## About this task
Gather all lines in the entries that include the word "modified".

Items from a data source
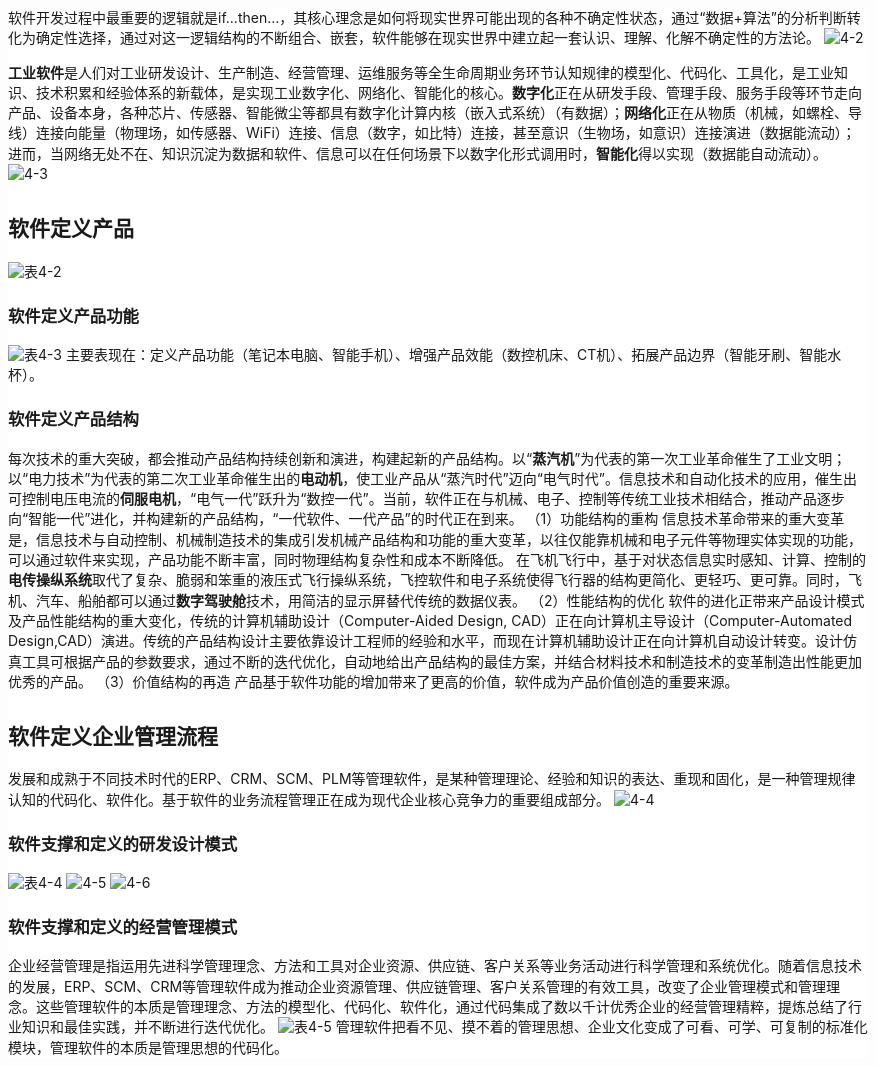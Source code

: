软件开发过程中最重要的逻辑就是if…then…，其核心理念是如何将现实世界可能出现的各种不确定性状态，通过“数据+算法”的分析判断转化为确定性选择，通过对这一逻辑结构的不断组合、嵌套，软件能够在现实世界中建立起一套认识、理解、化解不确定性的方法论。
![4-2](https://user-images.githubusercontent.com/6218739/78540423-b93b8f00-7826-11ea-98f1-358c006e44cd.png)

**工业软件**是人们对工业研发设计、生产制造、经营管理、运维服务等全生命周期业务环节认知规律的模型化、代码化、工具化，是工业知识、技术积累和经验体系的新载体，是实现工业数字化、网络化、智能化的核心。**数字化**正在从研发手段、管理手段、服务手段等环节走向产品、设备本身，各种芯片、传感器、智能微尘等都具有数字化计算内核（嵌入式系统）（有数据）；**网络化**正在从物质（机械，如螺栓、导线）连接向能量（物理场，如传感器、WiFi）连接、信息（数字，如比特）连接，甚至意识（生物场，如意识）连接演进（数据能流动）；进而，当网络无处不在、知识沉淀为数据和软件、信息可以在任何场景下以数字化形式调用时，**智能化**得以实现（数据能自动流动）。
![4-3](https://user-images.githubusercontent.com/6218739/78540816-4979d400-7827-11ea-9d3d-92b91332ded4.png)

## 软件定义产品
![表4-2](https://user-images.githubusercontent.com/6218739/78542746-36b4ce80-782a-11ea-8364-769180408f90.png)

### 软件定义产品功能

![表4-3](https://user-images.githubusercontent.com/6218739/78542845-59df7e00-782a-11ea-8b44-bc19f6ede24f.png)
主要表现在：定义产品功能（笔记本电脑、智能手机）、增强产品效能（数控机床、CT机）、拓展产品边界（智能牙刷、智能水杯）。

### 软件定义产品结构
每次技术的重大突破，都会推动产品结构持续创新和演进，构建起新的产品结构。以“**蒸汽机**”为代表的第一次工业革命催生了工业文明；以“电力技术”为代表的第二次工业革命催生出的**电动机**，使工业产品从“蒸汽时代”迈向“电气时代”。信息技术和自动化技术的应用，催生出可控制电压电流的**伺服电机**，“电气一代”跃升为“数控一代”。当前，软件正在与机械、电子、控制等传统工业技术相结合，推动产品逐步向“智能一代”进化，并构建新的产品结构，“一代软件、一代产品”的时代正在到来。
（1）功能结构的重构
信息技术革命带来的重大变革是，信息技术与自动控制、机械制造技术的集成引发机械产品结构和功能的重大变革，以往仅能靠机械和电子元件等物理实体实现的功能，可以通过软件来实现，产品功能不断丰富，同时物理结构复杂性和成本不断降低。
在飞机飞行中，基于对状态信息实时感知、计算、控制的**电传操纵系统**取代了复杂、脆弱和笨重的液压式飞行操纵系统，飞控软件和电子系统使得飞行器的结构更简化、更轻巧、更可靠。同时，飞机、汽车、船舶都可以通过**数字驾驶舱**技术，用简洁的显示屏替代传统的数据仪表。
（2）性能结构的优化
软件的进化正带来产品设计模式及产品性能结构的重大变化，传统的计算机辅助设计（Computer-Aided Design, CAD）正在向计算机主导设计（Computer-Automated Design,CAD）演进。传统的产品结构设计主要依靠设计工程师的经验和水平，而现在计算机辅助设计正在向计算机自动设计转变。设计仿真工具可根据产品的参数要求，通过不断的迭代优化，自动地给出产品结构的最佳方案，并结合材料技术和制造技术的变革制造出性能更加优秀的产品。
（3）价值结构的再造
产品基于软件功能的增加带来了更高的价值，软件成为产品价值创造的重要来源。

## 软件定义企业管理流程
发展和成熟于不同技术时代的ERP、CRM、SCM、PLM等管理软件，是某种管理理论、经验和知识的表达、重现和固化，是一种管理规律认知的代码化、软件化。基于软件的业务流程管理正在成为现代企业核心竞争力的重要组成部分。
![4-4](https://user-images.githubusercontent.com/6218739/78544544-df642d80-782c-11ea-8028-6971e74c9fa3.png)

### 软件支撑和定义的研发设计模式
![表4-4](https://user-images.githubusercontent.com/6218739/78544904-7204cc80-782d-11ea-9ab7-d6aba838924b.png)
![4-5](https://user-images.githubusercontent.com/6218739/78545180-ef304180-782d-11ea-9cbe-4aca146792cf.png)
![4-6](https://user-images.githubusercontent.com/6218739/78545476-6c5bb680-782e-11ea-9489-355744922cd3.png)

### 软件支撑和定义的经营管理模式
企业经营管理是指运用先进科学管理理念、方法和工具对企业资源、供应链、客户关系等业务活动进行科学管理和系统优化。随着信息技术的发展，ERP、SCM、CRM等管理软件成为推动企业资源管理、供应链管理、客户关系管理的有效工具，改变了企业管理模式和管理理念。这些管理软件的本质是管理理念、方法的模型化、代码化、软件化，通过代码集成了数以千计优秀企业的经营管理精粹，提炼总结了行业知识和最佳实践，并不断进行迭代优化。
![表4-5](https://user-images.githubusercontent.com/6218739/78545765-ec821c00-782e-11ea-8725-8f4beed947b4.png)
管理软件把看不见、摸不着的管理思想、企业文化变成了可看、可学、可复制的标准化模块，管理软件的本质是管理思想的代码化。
==
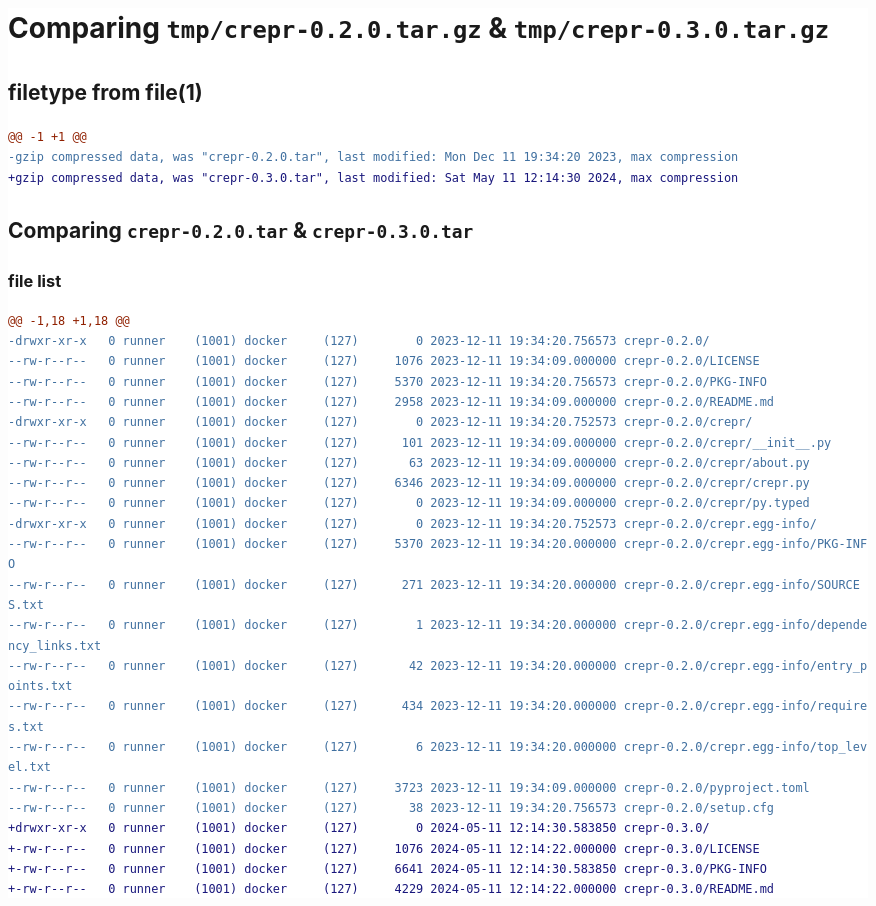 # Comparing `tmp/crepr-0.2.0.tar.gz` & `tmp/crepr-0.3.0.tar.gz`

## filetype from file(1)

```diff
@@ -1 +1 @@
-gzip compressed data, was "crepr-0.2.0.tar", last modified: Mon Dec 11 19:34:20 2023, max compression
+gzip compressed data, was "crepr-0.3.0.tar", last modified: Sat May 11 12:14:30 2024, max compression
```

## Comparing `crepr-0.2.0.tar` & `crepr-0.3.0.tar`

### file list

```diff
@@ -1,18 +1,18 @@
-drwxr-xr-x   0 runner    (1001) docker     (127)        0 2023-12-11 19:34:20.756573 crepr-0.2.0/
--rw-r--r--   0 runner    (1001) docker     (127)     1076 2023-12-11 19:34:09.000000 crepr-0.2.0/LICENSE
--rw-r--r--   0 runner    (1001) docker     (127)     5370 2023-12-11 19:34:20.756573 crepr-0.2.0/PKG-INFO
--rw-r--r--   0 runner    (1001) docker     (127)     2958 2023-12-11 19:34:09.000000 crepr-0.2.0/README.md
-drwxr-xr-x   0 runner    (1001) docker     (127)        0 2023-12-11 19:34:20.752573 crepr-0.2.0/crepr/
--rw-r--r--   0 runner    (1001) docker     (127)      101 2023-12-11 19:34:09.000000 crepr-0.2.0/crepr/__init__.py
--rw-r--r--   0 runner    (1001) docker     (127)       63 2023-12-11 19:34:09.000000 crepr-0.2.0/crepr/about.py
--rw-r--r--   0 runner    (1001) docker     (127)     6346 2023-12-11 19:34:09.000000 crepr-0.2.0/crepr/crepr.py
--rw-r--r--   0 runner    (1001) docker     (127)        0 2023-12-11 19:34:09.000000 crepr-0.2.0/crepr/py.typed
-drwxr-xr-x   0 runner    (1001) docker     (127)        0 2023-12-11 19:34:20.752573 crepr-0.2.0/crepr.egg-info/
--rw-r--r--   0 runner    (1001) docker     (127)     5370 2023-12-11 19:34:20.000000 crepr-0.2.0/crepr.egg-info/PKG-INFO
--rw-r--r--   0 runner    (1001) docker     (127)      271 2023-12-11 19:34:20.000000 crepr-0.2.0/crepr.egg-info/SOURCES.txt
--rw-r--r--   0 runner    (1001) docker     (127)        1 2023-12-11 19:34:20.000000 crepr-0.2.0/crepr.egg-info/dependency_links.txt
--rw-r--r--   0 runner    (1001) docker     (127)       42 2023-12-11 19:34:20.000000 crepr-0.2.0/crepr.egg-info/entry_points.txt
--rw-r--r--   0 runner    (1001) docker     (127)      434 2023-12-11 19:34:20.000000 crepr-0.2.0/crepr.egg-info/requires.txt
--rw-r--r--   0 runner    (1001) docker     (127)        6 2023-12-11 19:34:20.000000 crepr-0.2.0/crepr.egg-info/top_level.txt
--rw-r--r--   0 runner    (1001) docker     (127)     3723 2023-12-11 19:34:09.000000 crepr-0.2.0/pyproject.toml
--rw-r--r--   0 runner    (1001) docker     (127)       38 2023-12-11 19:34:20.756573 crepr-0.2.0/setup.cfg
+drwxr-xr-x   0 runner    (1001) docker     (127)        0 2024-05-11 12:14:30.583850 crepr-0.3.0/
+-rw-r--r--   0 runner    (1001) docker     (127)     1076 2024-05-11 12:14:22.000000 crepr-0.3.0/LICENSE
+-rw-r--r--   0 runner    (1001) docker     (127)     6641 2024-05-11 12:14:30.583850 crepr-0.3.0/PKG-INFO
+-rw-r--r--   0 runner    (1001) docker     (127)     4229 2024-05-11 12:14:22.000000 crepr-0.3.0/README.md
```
---
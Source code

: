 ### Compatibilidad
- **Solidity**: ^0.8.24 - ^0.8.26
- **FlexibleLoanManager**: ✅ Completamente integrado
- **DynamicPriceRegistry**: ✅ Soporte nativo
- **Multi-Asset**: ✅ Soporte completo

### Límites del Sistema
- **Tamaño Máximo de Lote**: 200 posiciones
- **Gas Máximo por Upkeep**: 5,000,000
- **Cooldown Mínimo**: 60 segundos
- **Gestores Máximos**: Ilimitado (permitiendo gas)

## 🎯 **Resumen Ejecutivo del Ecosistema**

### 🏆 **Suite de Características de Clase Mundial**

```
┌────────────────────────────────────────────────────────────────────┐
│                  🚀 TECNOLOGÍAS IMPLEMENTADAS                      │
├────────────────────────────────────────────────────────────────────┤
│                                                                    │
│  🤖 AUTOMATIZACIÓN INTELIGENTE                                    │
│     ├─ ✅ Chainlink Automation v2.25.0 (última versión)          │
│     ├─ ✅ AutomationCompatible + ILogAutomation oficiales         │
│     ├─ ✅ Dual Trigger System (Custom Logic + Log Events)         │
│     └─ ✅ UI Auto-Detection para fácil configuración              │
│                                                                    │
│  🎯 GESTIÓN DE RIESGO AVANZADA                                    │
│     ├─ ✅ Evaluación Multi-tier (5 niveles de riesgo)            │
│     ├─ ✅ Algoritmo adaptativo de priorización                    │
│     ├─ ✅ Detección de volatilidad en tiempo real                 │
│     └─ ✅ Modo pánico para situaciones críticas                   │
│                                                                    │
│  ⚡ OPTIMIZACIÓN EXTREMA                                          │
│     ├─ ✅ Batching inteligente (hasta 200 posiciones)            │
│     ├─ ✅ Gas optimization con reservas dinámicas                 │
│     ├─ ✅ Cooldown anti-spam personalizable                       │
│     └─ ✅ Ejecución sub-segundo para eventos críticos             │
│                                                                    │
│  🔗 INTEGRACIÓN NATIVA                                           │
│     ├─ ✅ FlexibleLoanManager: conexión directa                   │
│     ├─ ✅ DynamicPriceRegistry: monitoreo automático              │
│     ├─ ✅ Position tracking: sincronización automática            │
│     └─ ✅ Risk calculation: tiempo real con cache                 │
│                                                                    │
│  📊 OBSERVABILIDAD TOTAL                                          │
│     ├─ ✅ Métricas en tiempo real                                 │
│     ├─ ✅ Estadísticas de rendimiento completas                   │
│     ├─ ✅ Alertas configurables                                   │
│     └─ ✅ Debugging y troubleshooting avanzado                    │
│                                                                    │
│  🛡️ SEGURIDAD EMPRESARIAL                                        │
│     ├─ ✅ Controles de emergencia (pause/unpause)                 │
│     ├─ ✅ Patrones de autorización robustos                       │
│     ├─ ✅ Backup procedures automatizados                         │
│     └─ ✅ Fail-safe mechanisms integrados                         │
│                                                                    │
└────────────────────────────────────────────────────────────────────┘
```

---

## Solution
-gzip compressed data, was "crepr-0.2.0.tar", last modified: Mon Dec 11 19:34:20 2023, max compression
+gzip compressed data, was "crepr-0.3.0.tar", last modified: Sat May 11 12:14:30 2024, max compression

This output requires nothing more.